L'idea di un sistema di trasporto basato su tubi a bassa pressione non è recente, essendo stata discussa già dagli inizi dall'800. L'interesse per questa tecnologia è stato rinnovato però nel 2013, quando l'imprenditore sudafricano Elon Musk ha pubblicato un paper in cui ne esplorava la fattibilità. In quello studio Musk lanciò concettualmente una sfida agli ingegneri di tutto il mondo, incoraggiando la ricerca e la collaborazione tra diverse aziende.

Rendering del trasporto merci con Hyperloop – Foto credit: Virgin Hyperloop
in foto: Rendering del trasporto merci con Hyperloop – Foto credit: Virgin Hyperloop

Come funziona Hyperloop

L'infrastruttura per funzionare al meglio deve essere costituita da un doppio tubo sopraelevato in cui le capsule vengono spinte con l’ausilio di motori elettrici lineari. L’interno del tubo è tenuto a bassa pressione per minimizzare l'attrito dell'aria ed eliminare le turbolenze. Il progetto originale prevedeva che le capsule si muovessero su un cuscinetto d'aria, per eliminare l’attrito dei binari, ma i progressi fatti nel campo della levitazione magnetica stanno portando a preferire questa nuova soluzione.
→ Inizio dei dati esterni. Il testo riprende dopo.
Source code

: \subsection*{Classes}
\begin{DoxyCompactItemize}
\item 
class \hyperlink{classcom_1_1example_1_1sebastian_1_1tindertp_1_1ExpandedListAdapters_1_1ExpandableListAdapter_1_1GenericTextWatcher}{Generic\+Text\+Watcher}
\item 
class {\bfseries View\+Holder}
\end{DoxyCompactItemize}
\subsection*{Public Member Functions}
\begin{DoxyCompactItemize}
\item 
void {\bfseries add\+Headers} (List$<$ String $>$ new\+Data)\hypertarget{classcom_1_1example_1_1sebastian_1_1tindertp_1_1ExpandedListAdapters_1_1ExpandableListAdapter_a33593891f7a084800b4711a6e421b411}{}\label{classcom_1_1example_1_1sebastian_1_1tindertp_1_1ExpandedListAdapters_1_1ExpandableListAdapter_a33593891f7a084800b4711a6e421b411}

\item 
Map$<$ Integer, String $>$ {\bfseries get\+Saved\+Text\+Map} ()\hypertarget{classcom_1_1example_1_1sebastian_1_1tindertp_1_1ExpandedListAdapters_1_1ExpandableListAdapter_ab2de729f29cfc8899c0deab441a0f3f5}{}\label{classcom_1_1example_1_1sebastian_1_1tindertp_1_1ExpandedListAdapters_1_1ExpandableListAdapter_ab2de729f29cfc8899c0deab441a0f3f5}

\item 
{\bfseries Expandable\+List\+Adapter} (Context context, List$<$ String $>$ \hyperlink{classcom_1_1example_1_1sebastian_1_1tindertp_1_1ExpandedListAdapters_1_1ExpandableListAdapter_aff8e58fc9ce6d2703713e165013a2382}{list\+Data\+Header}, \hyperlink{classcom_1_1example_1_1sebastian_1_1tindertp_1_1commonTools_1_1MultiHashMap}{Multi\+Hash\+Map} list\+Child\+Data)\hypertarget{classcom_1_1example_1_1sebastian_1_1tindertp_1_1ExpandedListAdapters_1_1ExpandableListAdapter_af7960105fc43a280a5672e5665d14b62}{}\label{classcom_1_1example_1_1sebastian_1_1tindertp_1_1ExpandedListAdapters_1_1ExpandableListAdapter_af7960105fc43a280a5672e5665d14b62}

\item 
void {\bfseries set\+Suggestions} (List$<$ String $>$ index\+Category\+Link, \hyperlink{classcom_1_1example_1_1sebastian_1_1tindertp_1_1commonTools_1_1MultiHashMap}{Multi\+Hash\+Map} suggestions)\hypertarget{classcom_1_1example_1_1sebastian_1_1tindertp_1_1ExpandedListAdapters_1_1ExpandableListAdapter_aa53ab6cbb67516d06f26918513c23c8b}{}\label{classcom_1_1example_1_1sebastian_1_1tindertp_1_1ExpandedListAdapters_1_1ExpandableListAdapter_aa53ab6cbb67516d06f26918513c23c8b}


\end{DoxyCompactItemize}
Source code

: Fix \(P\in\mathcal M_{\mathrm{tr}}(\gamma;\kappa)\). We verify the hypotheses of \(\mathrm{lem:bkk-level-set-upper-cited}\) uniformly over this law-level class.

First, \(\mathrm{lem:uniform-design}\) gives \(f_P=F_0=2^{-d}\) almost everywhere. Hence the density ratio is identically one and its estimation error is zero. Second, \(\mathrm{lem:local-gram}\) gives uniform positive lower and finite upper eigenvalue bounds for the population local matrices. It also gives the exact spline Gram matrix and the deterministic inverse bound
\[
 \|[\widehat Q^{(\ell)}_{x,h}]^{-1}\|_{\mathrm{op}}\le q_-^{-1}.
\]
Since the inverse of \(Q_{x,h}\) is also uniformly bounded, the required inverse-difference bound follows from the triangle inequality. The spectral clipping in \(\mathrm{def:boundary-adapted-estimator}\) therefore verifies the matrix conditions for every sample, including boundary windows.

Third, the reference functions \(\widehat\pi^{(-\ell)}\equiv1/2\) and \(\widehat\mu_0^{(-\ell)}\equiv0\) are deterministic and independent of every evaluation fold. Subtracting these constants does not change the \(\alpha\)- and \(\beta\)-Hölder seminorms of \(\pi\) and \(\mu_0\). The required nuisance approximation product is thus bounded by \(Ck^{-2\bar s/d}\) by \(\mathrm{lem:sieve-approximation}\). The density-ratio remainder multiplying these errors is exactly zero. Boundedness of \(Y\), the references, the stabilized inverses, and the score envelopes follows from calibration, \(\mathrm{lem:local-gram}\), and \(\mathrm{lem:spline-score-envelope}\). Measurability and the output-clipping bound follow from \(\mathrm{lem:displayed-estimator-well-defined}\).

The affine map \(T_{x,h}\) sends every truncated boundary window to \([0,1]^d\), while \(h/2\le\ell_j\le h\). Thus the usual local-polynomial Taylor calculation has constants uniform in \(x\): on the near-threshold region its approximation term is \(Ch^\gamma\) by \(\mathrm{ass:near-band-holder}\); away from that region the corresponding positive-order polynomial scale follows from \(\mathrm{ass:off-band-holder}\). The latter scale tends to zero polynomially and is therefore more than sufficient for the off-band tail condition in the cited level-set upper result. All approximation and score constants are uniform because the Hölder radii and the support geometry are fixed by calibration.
Come apparirà l’interno di una capsula Hyperloop – Foto credit: HyperloopTT
in foto: Come apparirà l’interno di una capsula Hyperloop – Foto credit: HyperloopTT

Il sistema di trasporto Hyperloop garantirà facilmente il riparo da agenti atmosferici esterni, ma è progettato anche per resistere ad attività sismiche e al possibile surriscaldamento dei binari. Il punto forte di Hyperloop è sicuramente la velocità, che può superare i 1000 km/h: “Sarà possibile collegare Roma e Milano in appena 30 minuti, a un costo stimato di 4€ ogni 100 km” ha detto Bibop Gresta, cofondatore di HyperloopTT. L'altro elemento che sta dando una grande spinta al progetto è la sostenibilità ambientale, dal momento che Hyperloop può essere alimentato da una combinazione di fonti energetiche rinnovabili e a basso costo. Le maggiori critiche al progetto si concentrano sull'esperienza di trovarsi in una capsula stretta e senza finestre, all'interno di un tunnel sigillato che richiede un tempestivo piano di emergenza per eventuali incidenti ed evacuazioni.
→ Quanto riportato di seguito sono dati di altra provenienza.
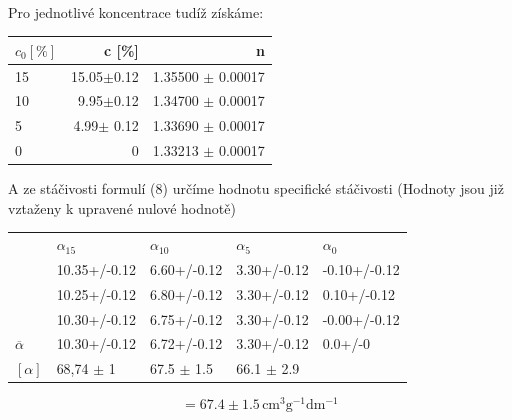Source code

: \documentclass[czech,11pt,a4paper]{article}
\begin{document}
\begin{multicols}{2}
\begin{tabular}{l|l}
		\end{tabular}\\
		Pro jednotlivé koncentrace tudíž získáme:
		
		\begin{tabular}{l|rr}
			$c_0 [\%]$ & c [\%]               & n                       \\ \hline
			15  & 15.05$\pm$0.12  & 1.35500 $\pm $ 0.00017 \\
			10  & 9.95$\pm$0.12   & 1.34700 $\pm$ 0.00017  \\
			5   & 4.99$\pm$ 0.12 & 1.33690 $\pm$ 0.00017  \\
			0   & 0               & 1.33213 $\pm$ 0.00017 
		\end{tabular}
		
		A ze stáčivosti formulí (8) určíme hodnotu specifické stáčivosti (Hodnoty jsou již vztaženy k upravené nulové hodnotě)
		
	\begin{center}
			{\tiny \begin{tabular}{lllll}
		& $\alpha _{15}$  & $\alpha _{10}$   & $\alpha _{5}$    & $\alpha _{0}$  \\
		& 10.35+/-0.12  & 6.60+/-0.12    & 3.30+/-0.12    & -0.10+/-0.12 \\
		& 10.25+/-0.12  & 6.80+/-0.12    & 3.30+/-0.12    & 0.10+/-0.12  \\
		& 10.30+/-0.12  & 6.75+/-0.12    & 3.30+/-0.12    & -0.00+/-0.12 \\ \hline
		$\overline{\alpha}$& 10.30+/-0.12  & 6.72+/-0.12    & 3.30+/-0.12    & 0.0+/-0      \\ \hline \hline
		$ [\alpha] $ & 68,74 $\pm$ 1 & 67.5 $\pm$ 1.5 & 66.1 $\pm$ 2.9 &             
		\end{tabular}}
	
	\begin{equation}
		[\alpha] = 67.4 \pm 1.5 \,\mathrm{cm^3 g^{-1} dm^{-1} }
	\end{equation}
	

\end{center}
\end{multicols}
\end{document}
I progetti in giro per il mondo

Ad oggi nel mondo sono circa 8 le aziende attive nello sviluppo della tecnologia Hyperloop, tra cui spiccano la HyperloopTT e la Virgin, che ha già eseguito dei test con passeggeri. I centri di progettazione più avanzati sono a Tolosa, in Francia (dove la costruzione di un tunnel per i test è iniziata nel 2017), nella regione dei Grandi Laghi nel Nord America e ad Amburgo, in Germania. La prima tratta che potrebbe vedere la luce è quella tra Dubai e Abu Dhabi, ma come gli Emirati ci sono tantissimi altri paesi che hanno già richiesto uno studio di fattibilità per collegare le loro maggiori città. L’auspicio di queste aziende è quello di creare una vera industria della tecnologia Hyperloop, dove la concorrenza possa portare allo sviluppo in tempi brevi di diverse tratte in giro per il mondo.
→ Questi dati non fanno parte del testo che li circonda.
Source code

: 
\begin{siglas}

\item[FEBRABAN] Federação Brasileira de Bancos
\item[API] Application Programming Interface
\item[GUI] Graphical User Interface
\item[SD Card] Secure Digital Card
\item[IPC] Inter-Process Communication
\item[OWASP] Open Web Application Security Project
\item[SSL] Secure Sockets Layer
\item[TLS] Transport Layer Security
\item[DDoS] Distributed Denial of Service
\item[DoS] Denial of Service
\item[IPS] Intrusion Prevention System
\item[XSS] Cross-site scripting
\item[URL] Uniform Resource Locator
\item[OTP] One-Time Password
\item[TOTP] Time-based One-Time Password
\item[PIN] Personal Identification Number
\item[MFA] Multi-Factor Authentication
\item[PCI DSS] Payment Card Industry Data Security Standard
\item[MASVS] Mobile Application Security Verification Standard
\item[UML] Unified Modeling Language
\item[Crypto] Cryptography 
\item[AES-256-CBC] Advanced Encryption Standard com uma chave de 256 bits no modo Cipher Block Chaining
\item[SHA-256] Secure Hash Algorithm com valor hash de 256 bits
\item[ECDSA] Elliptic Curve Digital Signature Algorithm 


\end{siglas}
Rendering di una stazione Hyperloop del futuro – Foto credit: HyperloopTT
in foto: Rendering di una stazione Hyperloop del futuro – Foto credit: HyperloopTT

Hyperloop in Italia

In Italia il progetto Hyperloop è ancora in una fase di studio iniziale, dovendo affrontare ostacoli come la morfologia del territorio e le infrastrutture già presenti. Lombardia e Piemonte hanno già annunciato la loro volontà di collegare le due regioni con questa tecnologia, ma ad oggi l’unica tratta di cui si sta esplorando la fattibilità è quella tra Milano Cadorna e l’aeroporto di Malpensa.